The focus was on the James W. Throckmorton statue that stands outside the McKinney Performing Arts Center in response to public comments as well as an online petition calling for its removal.
Considered a settler of McKinney and community founder, Throckmorton died in McKinney and is buried at Pecan Grove Cemetery. He led Texas troops as a brigadier-general for the Confederate Army during the Civil War and served as governor of Texas from 1866-1867 until he was removed under the Reconstruction Acts.
The statue was a gift to the city of McKinney by the Federated Women’s Clubs of McKinney in 1911.
The inscription on the monument reads: “A slight tribute to the patriot and statesman, from his fellow citizens and admirers, because of his pre-eminent personal worth, and distinguished public services.”
“While Throckmorton is not a nationally recognized Confederate icon, and his statue at MPAC is not necessarily highlighted as a confederate monument, his history is complicated and certainly is very conflicted,” Mark Doty, assistant director of planning, told the council, “and there are components of that history that support the institution of slavery.”
Doty said city staff weren’t looking to receive a recommendation from council on this statue alone, rather, they’re looking to put processes in place that guide the city on how to deal with such matters.
Other cities and counties in North Texas have removed Civil War iconography such as Dallas, Fort Worth and Denton County.
As part of its next steps, the city looks to create a cultural task force to review the Throckmorton statue as well as others around McKinney and bring recommendations to the council.
Assistant City Manager Kim Flom said Dallas formed a similar task force for a review process.

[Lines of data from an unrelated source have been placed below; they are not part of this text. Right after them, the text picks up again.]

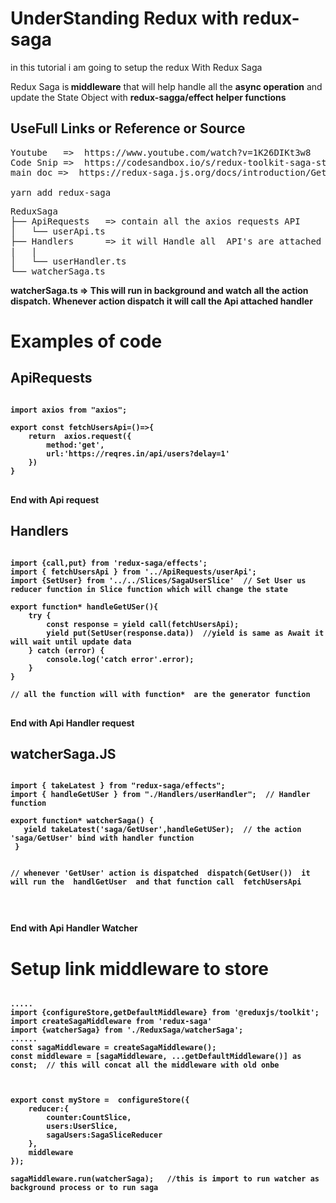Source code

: # UnderStanding Redux with redux-saga

in this tutorial i am going to setup the redux With Redux Saga

Redux Saga is<b> middleware</b> that will help handle all the <b>async operation</b> and update the State Object with <b> redux-sagga/effect helper functions </b>

## UseFull Links or Reference or Source
<pre>
Youtube   =>  https://www.youtube.com/watch?v=1K26DIKt3w8
Code Snip =>  https://codesandbox.io/s/redux-toolkit-saga-stoic-euler-cjhgx-0by78?file=/src/App.js
main doc =>  https://redux-saga.js.org/docs/introduction/GettingStarted

yarn add redux-saga
</pre>

<pre>
ReduxSaga
├── ApiRequests   => contain all the axios requests API
│   └── userApi.ts
├── Handlers      => it will Handle all  API's are attached with handler. these are generator functions will handle all the promise 
|   |               
│   └── userHandler.ts
└── watcherSaga.ts 
</pre>

<b>watcherSaga.ts<b> => This will run in background and watch all the action dispatch. Whenever action dispatch it will call the
                        Api attached handler 

# Examples  of code 

## ApiRequests
<pre>
<code>
import axios from "axios";

export const fetchUsersApi=()=>{
    return  axios.request({
        method:'get',
        url:'https://reqres.in/api/users?delay=1'
    })
}
</code>
</pre>

End with Api request

## Handlers
<pre>
<code>
import {call,put} from 'redux-saga/effects';
import { fetchUsersApi } from '../<b>ApiRequests</b>/userApi';
import {SetUser} from '../../Slices/SagaUserSlice'  // Set User us reducer function in Slice function which will change the state 

export function* handleGetUSer(){
    try {
        const response = yield call(fetchUsersApi);
        yield put(SetUser(response.data))  //yield is same as Await it will wait until update data
    } catch (error) {
        console.log('catch error'.error);
    }
}

// all the function will with<b> function* </b> are the generator function
</code>
</pre>

End with Api Handler request

## watcherSaga.JS
<pre>
<code>
import { takeLatest } from "redux-saga/effects";
import { handleGetUSer } from "./Handlers/userHandler";  // Handler function

export function* watcherSaga() {
   yield takeLatest('saga/GetUser',handleGetUSer);  // the action <b> 'saga/GetUser'</b> bind with handler function
 }


// whenever 'GetUser' action is dispatched <b> dispatch(GetUser())</b>  it will run the <b> handlGetUser </b> and that function call <b> fetchUsersApi </b>

  
</code>
</pre>
End with Api Handler Watcher

# Setup link middleware to store

<pre>
<code>
.....
import {configureStore,getDefaultMiddleware} from '@reduxjs/toolkit';
import createSagaMiddleware from 'redux-saga'
import {watcherSaga} from './ReduxSaga/watcherSaga';
......
const sagaMiddleware = createSagaMiddleware();
const middleware = [sagaMiddleware, ...getDefaultMiddleware()] as const;  // this will concat all the middleware with old onbe



export const myStore =  configureStore({
    reducer:{
        counter:CountSlice,
        users:UserSlice,
        sagaUsers:SagaSliceReducer
    },
    middleware
}); 

sagaMiddleware.run(watcherSaga);   //this is import to run watcher as background process or to run saga
</code>
</pre>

“This is one way to address sometimes the overlooked or ‘under-told’ areas or locations related to all of McKinney’s cultural heritage,” Doty said. “We think this could provide a good public process to have a very thoughtful conversation about the Throckmorton statue and other items that the city is not aware of.”
As part of Tuesday’s discussion, staff presented options for the Throckmorton statue that included: keep it in place and wait for task force review, remove and store it until task force review, or deal with it outside of task force purview.
The council will vote in its next meeting to form a diverse ad hoc committee, which could become a permanent cultural board, for which each council member will recommend three members.
The Throckmorton statue will stay in place for the time being, as permitting from the Texas Historical Commission can take anywhere from 30 to 60 days, Flom said, and the newly formed cultural committee will make a recommendation for its future on the square.